*Work to be completed:*
Images do not belong in the copy. Set down all the entries exactly.

Stored data entries

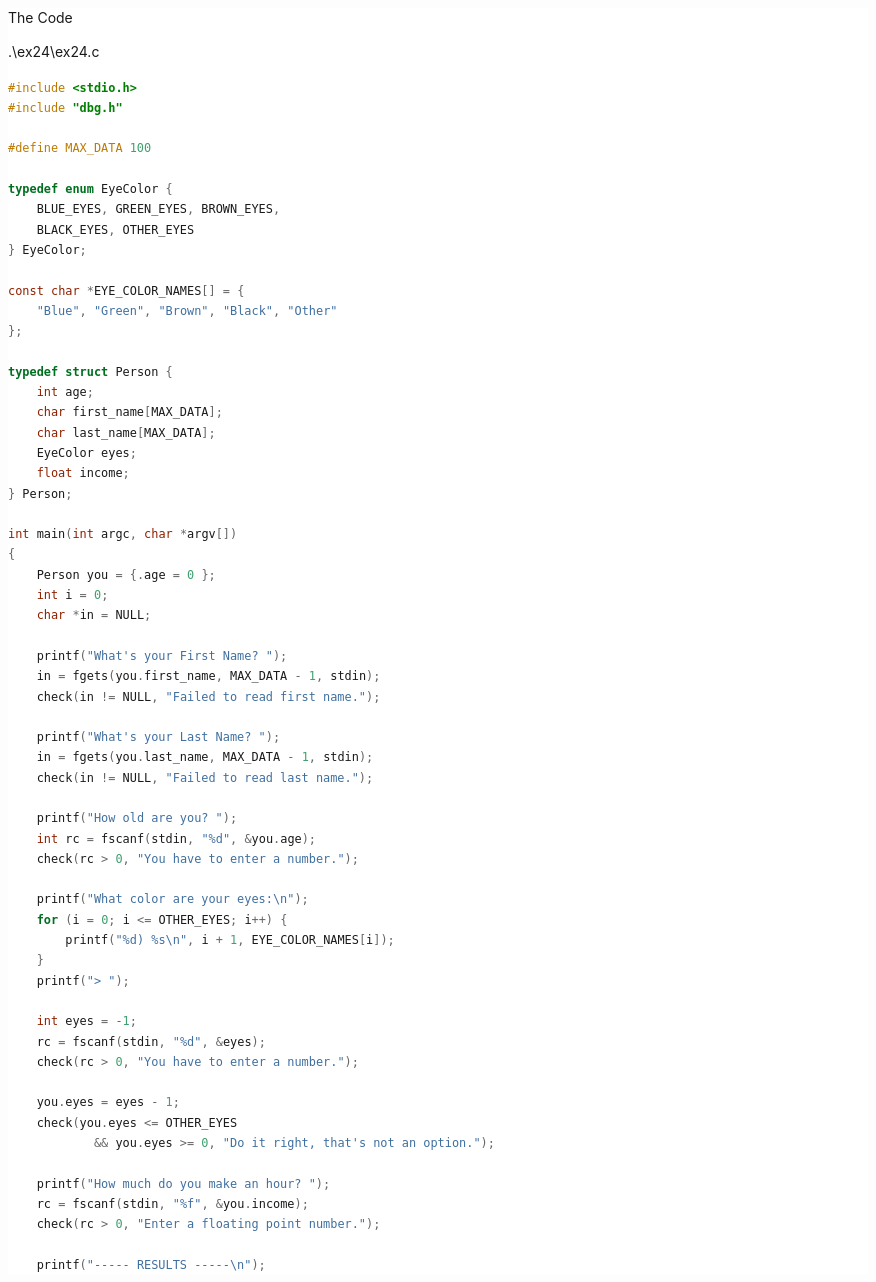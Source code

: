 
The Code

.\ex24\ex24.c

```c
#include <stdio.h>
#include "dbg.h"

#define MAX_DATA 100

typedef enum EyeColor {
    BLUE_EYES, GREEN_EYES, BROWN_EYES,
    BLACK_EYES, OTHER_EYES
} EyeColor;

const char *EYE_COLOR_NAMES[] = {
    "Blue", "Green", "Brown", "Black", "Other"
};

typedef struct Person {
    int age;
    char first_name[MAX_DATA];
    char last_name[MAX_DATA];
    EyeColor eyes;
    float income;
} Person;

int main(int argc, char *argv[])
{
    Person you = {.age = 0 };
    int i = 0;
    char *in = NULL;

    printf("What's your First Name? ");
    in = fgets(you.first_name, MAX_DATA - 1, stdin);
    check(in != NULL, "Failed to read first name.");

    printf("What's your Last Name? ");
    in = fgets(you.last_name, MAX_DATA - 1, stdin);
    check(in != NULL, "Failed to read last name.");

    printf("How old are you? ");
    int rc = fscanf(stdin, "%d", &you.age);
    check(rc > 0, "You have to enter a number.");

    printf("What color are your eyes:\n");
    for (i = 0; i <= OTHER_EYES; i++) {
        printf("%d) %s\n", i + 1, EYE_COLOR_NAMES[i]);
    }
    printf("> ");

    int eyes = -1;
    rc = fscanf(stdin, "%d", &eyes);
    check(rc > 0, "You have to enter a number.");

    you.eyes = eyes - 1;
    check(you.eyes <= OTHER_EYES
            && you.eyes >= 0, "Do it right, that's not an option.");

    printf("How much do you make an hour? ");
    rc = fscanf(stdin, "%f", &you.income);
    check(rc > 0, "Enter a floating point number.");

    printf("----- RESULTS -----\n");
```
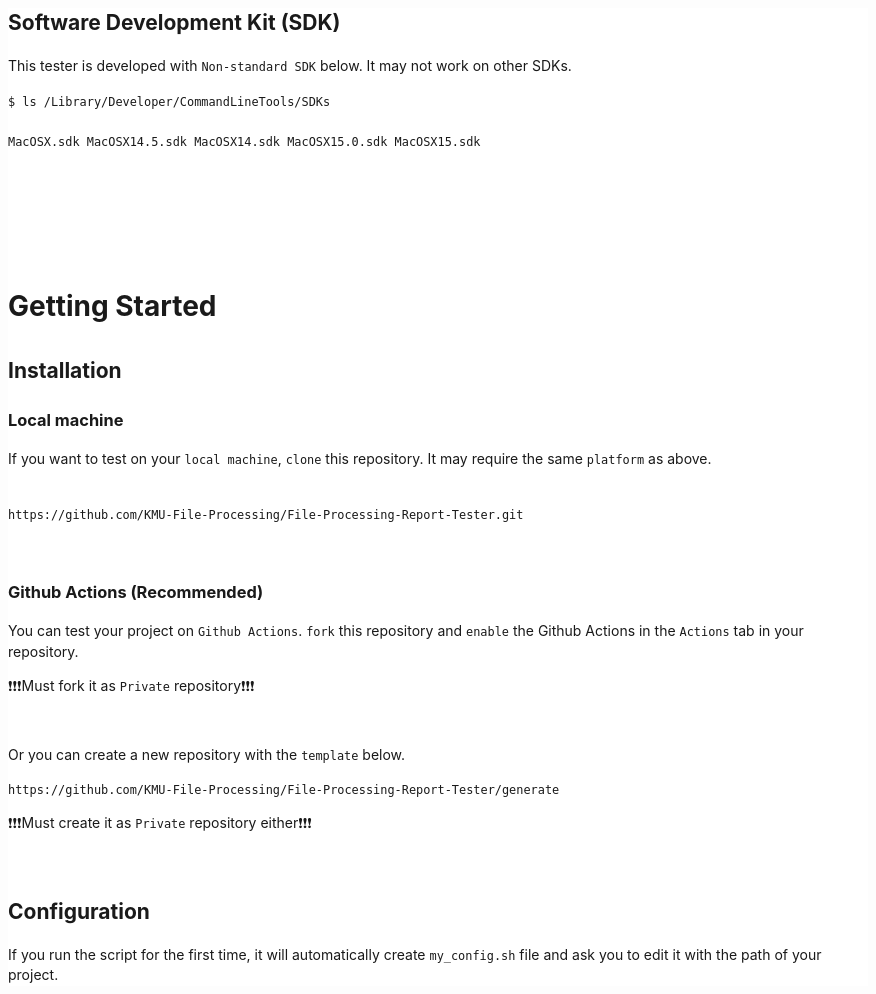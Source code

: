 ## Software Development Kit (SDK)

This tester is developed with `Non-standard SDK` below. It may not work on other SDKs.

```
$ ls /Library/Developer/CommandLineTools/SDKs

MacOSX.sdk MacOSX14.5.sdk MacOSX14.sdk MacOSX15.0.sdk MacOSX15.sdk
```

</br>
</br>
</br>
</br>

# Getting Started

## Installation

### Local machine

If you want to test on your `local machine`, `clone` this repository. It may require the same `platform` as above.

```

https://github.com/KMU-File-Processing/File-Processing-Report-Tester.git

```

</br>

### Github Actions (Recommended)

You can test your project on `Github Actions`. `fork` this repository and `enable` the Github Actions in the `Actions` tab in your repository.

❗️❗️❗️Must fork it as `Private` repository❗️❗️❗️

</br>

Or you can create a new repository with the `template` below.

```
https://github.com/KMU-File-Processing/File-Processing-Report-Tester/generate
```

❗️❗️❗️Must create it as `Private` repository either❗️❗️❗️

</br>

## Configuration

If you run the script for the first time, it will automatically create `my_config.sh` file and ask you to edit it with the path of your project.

*Written reply:*
Source code

: 
The Code

.\ex24\ex24.c

```c
#include <stdio.h>
#include "dbg.h"

#define MAX_DATA 100

typedef enum EyeColor {
    BLUE_EYES, GREEN_EYES, BROWN_EYES,
    BLACK_EYES, OTHER_EYES
} EyeColor;

const char *EYE_COLOR_NAMES[] = {
    "Blue", "Green", "Brown", "Black", "Other"
};

typedef struct Person {
    int age;
    char first_name[MAX_DATA];
    char last_name[MAX_DATA];
    EyeColor eyes;
    float income;
} Person;

int main(int argc, char *argv[])
{
    Person you = {.age = 0 };
    int i = 0;
    char *in = NULL;

    printf("What's your First Name? ");
    in = fgets(you.first_name, MAX_DATA - 1, stdin);
    check(in != NULL, "Failed to read first name.");

    printf("What's your Last Name? ");
    in = fgets(you.last_name, MAX_DATA - 1, stdin);
    check(in != NULL, "Failed to read last name.");

    printf("How old are you? ");
    int rc = fscanf(stdin, "%d", &you.age);
    check(rc > 0, "You have to enter a number.");

    printf("What color are your eyes:\n");
    for (i = 0; i <= OTHER_EYES; i++) {
        printf("%d) %s\n", i + 1, EYE_COLOR_NAMES[i]);
    }
    printf("> ");

    int eyes = -1;
    rc = fscanf(stdin, "%d", &eyes);
    check(rc > 0, "You have to enter a number.");

    you.eyes = eyes - 1;
    check(you.eyes <= OTHER_EYES
            && you.eyes >= 0, "Do it right, that's not an option.");

    printf("How much do you make an hour? ");
    rc = fscanf(stdin, "%f", &you.income);
    check(rc > 0, "Enter a floating point number.");

    printf("----- RESULTS -----\n");
```
Source code

: ## Software Development Kit (SDK)

This tester is developed with `Non-standard SDK` below. It may not work on other SDKs.

```
$ ls /Library/Developer/CommandLineTools/SDKs

MacOSX.sdk MacOSX14.5.sdk MacOSX14.sdk MacOSX15.0.sdk MacOSX15.sdk
```

</br>
</br>
</br>
</br>

# Getting Started

## Installation

### Local machine

If you want to test on your `local machine`, `clone` this repository. It may require the same `platform` as above.

```

https://github.com/KMU-File-Processing/File-Processing-Report-Tester.git

```

</br>

### Github Actions (Recommended)

You can test your project on `Github Actions`. `fork` this repository and `enable` the Github Actions in the `Actions` tab in your repository.

❗️❗️❗️Must fork it as `Private` repository❗️❗️❗️

</br>

Or you can create a new repository with the `template` below.

```
https://github.com/KMU-File-Processing/File-Processing-Report-Tester/generate
```

❗️❗️❗️Must create it as `Private` repository either❗️❗️❗️

</br>

## Configuration

If you run the script for the first time, it will automatically create `my_config.sh` file and ask you to edit it with the path of your project.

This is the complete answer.